Membership Opportunities for Industrial-Organizational Psychology Professionals

  • Society for Industrial and Organizational Psychology
  • Emotional Intelligence Consortium
  • Human Factors and Ergonomics Society
  • Society of Psychologists in Management
  • State and Local Organizations

Industrial-organizational psychologists work either for companies or as consultants to analyze current systems and plan and implement strategies to increase productivity and job satisfaction throughout the company. They use statistical analysis to study employee performance and evaluate the effects of different incentive programs and training tracks. According to the U.S. News and World Report, while the field is growing, it is currently one of the smallest branches of psychology in terms of employment. As such, professional organizations for I-O professionals like those mentioned below are important for the development of the industry.

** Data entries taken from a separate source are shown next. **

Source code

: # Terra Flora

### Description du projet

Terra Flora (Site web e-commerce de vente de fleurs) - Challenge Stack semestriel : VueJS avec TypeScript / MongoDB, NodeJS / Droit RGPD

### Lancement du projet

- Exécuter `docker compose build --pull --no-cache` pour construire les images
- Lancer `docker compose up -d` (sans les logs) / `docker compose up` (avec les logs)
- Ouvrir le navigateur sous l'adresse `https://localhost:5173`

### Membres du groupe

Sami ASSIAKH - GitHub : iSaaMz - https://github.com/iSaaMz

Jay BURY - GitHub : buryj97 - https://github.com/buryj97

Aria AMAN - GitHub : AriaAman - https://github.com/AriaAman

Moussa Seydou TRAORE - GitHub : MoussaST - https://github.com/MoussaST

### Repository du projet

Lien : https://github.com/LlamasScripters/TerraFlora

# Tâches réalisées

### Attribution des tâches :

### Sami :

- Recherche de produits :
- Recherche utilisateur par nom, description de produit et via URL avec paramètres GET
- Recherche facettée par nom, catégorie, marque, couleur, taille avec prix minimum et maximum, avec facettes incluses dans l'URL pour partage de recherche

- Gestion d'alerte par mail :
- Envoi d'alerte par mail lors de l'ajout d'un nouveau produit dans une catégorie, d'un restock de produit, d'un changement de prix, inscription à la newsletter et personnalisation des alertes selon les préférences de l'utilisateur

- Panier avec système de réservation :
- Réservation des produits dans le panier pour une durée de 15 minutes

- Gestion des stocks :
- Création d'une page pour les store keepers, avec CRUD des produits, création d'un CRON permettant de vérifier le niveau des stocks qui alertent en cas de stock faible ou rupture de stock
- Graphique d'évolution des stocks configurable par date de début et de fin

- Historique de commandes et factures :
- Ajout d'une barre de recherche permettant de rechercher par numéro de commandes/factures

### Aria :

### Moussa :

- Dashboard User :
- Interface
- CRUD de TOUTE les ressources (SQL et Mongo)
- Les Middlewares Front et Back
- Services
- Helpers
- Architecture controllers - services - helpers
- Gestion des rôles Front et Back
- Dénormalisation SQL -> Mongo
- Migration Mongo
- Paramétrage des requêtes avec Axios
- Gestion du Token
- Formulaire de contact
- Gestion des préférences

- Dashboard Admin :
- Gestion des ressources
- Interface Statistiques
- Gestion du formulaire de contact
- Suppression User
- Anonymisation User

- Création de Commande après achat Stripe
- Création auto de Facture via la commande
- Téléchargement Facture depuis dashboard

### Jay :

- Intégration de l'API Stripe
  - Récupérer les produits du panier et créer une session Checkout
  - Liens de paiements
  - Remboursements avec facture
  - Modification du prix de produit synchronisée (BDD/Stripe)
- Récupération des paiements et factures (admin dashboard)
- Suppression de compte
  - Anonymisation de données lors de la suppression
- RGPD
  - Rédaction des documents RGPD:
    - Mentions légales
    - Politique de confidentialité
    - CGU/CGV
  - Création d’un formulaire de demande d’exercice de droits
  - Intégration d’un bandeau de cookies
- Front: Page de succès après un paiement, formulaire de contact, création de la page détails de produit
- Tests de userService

1. Society for Industrial and Organizational Psychology

SIOP publishes resources for professionals, professors, and students, and individuals from each of these groups are welcome to join the association. They also put out press releases for the media about current events and government policy related to the field. There are different levels of membership, but all of them offer access to continuing education modules in the areas of data collection and interpretation, talent acquisition, and employee training and assessment. The SIOP website hosts a job board and a members’ forum for discussion of different methods and case studies.

2. Emotional Intelligence Consortium

This is a very selective professional group for industrial-organizational psychologists who specialize in the study of emotional intelligence in the workplace. The organization has developed numerous assessments as well as guidelines for using them with employees. While membership is limited to those who have extensive research in this sector of I-O, many resources are available for everyone in the industry, and they offer in-person training sessions and other events.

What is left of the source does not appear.